DiffusionGemma's Actual Decoding Contradicts Google's Block-Autoregressive Claims

Instrumentation of the DiffusionGemma 26B model has shown that its token-commit order is neither parallel nor block-autoregressive, challenging latency and cost models based on parallel-decoding assumptions. In a 686-prompt, six-regime probe suite, researchers observed which canvas positions commit, when, and at what confidence, revealing a partial left-to-right bias that depends on measurement granularity, with within-batch order being undefined rather than unobserved.

DiffusionGemma 26B is a masked discrete-diffusion mixture-of-experts model based on Gemma 4, with 26 billion total parameters, 3.8 billion active per forward pass, and fitting within 18 GB VRAM limits when quantized. Google's model card and developer blog describe it as block-autoregressive, denoising a 256-token canvas in parallel, committing the block to the KV cache, and advancing at 1,008 tokens per second on an H100 in FP8, or 1,288 tokens per second on an H200 according to vLLM-published benchmarks.
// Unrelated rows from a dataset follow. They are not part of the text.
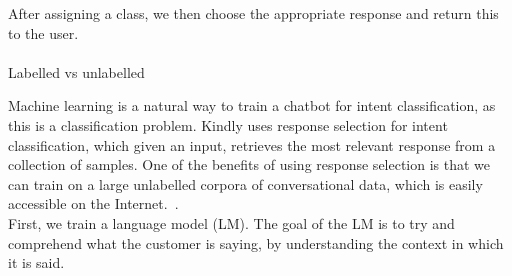 \documentclass{report}
\begin{document}
After assigning a class, we then choose the appropriate response and return this to the user. \\\\ 

Labelled vs unlabelled

Machine learning is a natural way to train a chatbot for intent classification, as this is a classification problem.
Kindly uses response selection for intent classification, which given an input, retrieves the most relevant response from a collection of samples. One of the benefits of using response selection is that we can train on a large unlabelled corpora of conversational data, which is easily accessible on the Internet.~\cite{Henderson-Task-Oriented}.\\
First, we train a language model (LM). The goal of the LM is to try and comprehend what the customer is saying, by understanding the context in which it is said.
\end{document}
The arXiv paper "Neither Parallel Nor Sequential: How DiffusionGemma Actually Commits Tokens" by Asaria, Salomone, and Gandhi shows that narrative collapses under instrumentation. The authors note that measuring decoding order requires handling trailing-EOS padding, within-regime confounding, commit non-monotonicity, block-size sensitivity, and large commit-batch ties—artifacts that can manufacture a block-autoregressive result that is not actually present.

At token-level granularity, the model shows weak ordering; coarsen the analysis window and the apparent block size grows smoothly, indicating the "block" is a property of the ruler, not the architecture. Commits arrive in large simultaneous batches, finishing in an aggressive late burst well inside the step budget. The pattern is regime-dependent: structured JSON is committed in arbitrary order, while on mathematical reasoning tasks commit confidence tracks final correctness, yet the same confidence carries no signal for factual recall. Task accuracy matches the autoregressive Gemma-4 sibling, though Google acknowledges that overall output quality remains lower than standard Gemma 4. The throughput advantage is real but constrained—vLLM benchmarks 1,008 tokens per second on H100—roughly 5× an autoregressive baseline and 2.6× multi-token prediction—at low batch sizes—but Google concedes that at high-QPS cloud serving, the parallel decode yields diminishing returns and can increase serving costs.

For production inference, the measured commit behavior invalidates several standard optimization assumptions. The model's encoder mode uses causal attention and runs twice per block, once for prompt prefill and once to commit the finished block to the KV cache, so memory-bandwidth and cache-eviction plans must account for dual passes rather than a single parallel decode. Speculative decoding strategies and step-budget tuners that assume deterministic 256-token boundaries will miscalibrate against the late-burst, regime-dependent commit pattern. Architects cannot use commit confidence as a runtime filter for factual accuracy, since the signal is present for math but absent for recall, and the genuinely undefined within-batch order complicates any incremental validation or streaming logic that expects even a weak left-to-right guarantee.